Revenue Performance Management is rooted first and foremost in clearly understanding buyers’ interests, motivations and goals from the earliest stages of awareness through to purchase, account growth, and advocacy of our solutions. Buyers are motivated, or triggered by internal events at their company, guided by conversations with their peers and influenced by chance discovery of information.

As marketers, we can, at best, ensure that the best possible content for inspiring action, changing mindsets and spurring change, or overcoming objects is in place, and likely to be discovered by the appropriate prospect. The next step is understanding and reading between the lines from an analytical perspective. When you observe buyers you may glean information and start to piece together a unique buying process and, thus, model your marketing and sales efforts to optimize conversion rates and revenue growth.

There is a general structure to the buying process that can be used as a framework to tailor unique structures tailored to your organization.
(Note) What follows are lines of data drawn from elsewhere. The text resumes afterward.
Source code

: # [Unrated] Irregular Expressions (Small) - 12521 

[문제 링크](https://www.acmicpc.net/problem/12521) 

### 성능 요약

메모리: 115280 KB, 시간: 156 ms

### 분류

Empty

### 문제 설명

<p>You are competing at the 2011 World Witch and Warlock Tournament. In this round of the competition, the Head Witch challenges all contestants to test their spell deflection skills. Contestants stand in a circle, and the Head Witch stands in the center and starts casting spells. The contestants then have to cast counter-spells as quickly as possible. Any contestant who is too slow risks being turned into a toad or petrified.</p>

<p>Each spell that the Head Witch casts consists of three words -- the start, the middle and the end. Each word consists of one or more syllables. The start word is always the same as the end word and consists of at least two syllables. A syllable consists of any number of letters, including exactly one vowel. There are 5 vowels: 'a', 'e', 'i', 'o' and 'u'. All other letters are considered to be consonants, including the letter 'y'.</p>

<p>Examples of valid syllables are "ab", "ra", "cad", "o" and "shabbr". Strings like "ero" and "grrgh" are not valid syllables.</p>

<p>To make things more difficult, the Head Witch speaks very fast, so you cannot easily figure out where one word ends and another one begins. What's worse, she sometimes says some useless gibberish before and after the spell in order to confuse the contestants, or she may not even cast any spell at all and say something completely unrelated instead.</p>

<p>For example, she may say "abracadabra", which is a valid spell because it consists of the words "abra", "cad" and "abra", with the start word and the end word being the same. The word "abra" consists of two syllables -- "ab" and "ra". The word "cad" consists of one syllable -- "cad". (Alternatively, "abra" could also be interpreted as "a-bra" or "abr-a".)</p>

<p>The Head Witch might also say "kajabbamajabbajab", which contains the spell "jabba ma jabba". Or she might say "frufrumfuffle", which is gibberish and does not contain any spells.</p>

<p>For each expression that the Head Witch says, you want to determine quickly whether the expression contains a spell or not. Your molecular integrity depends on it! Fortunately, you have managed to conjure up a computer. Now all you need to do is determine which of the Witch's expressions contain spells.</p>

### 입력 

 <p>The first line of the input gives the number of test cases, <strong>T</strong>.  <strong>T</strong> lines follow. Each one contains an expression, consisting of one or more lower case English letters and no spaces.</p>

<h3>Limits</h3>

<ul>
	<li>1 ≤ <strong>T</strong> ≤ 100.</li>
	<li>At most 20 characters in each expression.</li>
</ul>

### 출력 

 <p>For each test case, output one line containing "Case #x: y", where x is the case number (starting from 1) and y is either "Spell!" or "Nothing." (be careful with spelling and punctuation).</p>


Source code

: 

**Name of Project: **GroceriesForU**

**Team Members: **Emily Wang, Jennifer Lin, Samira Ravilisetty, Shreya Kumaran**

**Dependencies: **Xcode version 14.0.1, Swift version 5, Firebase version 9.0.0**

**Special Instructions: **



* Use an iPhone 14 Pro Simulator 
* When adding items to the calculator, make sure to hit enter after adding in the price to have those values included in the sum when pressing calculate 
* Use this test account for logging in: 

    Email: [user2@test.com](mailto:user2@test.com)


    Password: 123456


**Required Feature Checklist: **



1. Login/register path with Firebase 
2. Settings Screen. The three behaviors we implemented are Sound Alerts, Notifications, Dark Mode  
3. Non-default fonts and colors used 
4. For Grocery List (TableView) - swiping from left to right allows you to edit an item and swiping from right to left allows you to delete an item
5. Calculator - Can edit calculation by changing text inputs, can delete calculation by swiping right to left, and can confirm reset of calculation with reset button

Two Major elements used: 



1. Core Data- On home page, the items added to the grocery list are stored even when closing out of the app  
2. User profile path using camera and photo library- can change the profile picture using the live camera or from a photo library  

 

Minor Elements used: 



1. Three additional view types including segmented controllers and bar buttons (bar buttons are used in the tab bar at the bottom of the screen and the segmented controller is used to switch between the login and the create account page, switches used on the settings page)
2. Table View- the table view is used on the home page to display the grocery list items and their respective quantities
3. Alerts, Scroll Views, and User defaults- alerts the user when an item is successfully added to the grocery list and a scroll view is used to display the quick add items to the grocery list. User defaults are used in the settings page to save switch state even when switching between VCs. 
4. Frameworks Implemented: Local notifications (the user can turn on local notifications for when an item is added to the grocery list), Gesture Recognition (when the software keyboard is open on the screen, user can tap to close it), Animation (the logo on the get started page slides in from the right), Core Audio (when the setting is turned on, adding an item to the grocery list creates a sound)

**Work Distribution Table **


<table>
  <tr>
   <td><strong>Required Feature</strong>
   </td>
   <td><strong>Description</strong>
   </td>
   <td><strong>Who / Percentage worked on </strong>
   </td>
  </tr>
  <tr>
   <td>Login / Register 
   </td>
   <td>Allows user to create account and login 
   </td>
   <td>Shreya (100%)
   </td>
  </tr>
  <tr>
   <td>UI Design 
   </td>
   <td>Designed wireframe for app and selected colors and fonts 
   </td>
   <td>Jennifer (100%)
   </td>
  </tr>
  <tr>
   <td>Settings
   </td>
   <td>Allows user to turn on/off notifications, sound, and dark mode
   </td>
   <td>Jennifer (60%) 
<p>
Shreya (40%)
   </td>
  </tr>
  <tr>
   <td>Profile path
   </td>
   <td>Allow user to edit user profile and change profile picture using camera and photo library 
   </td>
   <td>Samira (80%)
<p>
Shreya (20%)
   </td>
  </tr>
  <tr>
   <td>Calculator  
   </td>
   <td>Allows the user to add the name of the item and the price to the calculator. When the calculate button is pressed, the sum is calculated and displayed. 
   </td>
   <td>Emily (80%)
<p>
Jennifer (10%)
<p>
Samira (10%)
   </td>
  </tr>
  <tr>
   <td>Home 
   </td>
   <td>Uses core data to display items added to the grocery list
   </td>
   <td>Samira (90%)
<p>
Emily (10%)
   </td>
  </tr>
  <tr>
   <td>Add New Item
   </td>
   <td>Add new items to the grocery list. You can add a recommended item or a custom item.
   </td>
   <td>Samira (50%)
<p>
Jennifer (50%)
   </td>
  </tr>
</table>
  1. Awareness and Education
  2. Investigation
  3. Solution Validation

Revenue performance teams must work to ensure that buyers do not stagnate, or drop out at any specific stage of the buying process. This should be approached by carefully observing your win-loss rates at all three stages of the process. At each stage ask yourself and your team: Is there a problem? What is happening currently? What are the Options? These questions will help to facilitate a lively brainstorming session meant to optimize your company’s revenue performance.